The evolution of basic was a long one, and in the oldest documents you'll find from the Republic the words are all different. You wouldn't even be able to understand them, now. The original word for "return" was nostos - algos meant "suffering." Nostalgia is, in root, the suffering caused by an unappeased yearning to return. In each language throughout the galaxy these words have a different semantic nuance, but always they carry the sadness caused by the impossibility of ever really going back.
The rain was coming down thick, slanting gray ropes slamming into loose earth, plowing it up like blasterfire. The old governor's home had been left to it's burnt shell for over eight years, gabled roof pulled over crumbling exterior like a low hat. The walls, streaked with moss, had grown soft, and bulged a little with dampness that seeped up from the ground.
Qui-Gon supposed it hadn't been torn down sooner because Xanatos wouldn't allow it. Now, though, now it was coming down. There was noone left to hold on to the past.
He wondered, standing there in the worst of the rain, what his former apprentice had seen when he looked at it. Why he'd wanted it left standing at all.

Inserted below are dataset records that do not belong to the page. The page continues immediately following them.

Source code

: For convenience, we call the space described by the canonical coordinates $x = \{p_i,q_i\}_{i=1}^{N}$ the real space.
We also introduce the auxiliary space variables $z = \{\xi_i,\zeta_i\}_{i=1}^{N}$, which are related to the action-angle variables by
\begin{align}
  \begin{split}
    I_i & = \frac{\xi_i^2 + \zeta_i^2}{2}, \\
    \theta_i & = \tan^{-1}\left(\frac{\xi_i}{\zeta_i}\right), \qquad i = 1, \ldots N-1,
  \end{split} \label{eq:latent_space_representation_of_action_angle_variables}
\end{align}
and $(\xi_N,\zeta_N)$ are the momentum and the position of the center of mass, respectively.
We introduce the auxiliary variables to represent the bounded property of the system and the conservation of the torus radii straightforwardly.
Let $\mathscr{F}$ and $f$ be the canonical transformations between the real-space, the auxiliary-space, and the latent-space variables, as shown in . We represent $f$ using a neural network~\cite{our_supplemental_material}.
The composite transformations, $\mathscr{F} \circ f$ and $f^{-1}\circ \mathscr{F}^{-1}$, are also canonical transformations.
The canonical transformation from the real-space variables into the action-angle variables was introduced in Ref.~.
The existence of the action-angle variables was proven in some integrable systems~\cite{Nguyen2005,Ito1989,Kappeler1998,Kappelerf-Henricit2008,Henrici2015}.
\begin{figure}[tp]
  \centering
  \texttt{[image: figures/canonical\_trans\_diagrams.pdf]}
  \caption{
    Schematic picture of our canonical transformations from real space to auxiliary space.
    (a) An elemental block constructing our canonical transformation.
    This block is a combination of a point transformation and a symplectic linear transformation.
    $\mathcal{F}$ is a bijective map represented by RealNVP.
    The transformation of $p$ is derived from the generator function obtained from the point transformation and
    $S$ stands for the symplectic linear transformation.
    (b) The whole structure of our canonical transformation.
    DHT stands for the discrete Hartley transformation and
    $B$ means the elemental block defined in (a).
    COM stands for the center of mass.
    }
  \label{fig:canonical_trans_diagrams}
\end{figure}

When Qui-Gon looked at it, what he saw was the day he'd first come to Telos with Dooku, several dozen years ago, still wearing a padawan braid himself. When the house had been newly built, and the smell of sypherglaze on the walls was fresh. A beautiful sentient woman crying as her child was pulled out of her arms, a prideful father who reluctantly assured her that it was for the best.
Standing there in the rain, Qui-Gon could remember blue eyes expanse like sky staring up into his face as he assured the family that the Jedi would take care of their son.
A crack of lightning - the demolition workers grunted in annoyance at the weather as they craned large durasteel machines to crack apart walls. His long hair a shock of swollen twine, tangling into the hood of his robe and the neck of his tunic. Qui-Gon's hands limp at side, a finger twitching so often as he blinked the stinging water from his eyes and watched white tufts of sheetplaster crumble in on itself.
To the workers who were unaware of the house and it's history and of the old man who was a Jedi that watched in the rain, all they saw was another outlived structure from a time gone.